======== The records

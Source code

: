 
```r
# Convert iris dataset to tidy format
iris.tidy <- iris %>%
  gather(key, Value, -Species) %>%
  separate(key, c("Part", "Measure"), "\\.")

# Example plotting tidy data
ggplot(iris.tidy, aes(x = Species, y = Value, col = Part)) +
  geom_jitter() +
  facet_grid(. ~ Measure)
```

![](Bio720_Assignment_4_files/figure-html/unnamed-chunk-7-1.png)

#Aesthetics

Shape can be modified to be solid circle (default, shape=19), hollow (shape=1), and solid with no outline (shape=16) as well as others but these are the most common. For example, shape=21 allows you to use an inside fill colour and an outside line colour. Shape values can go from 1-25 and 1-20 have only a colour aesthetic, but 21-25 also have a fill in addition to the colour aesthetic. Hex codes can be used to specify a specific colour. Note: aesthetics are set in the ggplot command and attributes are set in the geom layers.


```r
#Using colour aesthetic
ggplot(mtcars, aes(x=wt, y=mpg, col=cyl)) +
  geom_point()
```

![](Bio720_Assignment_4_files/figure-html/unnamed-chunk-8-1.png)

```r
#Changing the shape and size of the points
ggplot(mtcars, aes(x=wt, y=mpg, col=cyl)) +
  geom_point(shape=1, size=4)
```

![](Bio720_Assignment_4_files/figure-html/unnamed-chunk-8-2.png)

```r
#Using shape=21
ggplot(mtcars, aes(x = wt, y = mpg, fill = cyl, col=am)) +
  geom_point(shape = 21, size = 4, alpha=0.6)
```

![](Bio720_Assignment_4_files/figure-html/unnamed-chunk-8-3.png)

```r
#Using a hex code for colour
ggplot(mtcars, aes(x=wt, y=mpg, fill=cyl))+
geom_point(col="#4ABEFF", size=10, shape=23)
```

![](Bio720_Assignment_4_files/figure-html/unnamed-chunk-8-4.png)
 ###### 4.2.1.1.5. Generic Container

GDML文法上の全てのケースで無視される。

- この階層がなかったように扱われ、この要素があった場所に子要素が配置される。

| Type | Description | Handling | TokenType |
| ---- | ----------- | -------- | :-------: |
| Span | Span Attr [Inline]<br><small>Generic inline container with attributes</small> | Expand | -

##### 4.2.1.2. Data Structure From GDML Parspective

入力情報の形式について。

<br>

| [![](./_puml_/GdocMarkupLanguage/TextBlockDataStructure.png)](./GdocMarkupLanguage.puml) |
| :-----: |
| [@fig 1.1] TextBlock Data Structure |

================

◆ **Exercise brief**
Find the string "ggplot" in the entries above and return each line that holds it.

◆ **Task output**
ggplot(iris.tidy, aes(x = Species, y = Value, col = Part)) +
Shape can be modified to be solid circle (default, shape=19), hollow (shape=1), and solid with no outline (shape=16) as well as others but these are the most common. For example, shape=21 allows you to use an inside fill colour and an outside line colour. Shape values can go from 1-25 and 1-20 have only a colour aesthetic, but 21-25 also have a fill in addition to the colour aesthetic. Hex codes can be used to specify a specific colour. Note: aesthetics are set in the ggplot command and attributes are set in the geom layers.
ggplot(mtcars, aes(x=wt, y=mpg, col=cyl)) +
ggplot(mtcars, aes(x=wt, y=mpg, col=cyl)) +
ggplot(mtcars, aes(x = wt, y = mpg, fill = cyl, col=am)) +
ggplot(mtcars, aes(x=wt, y=mpg, fill=cyl))+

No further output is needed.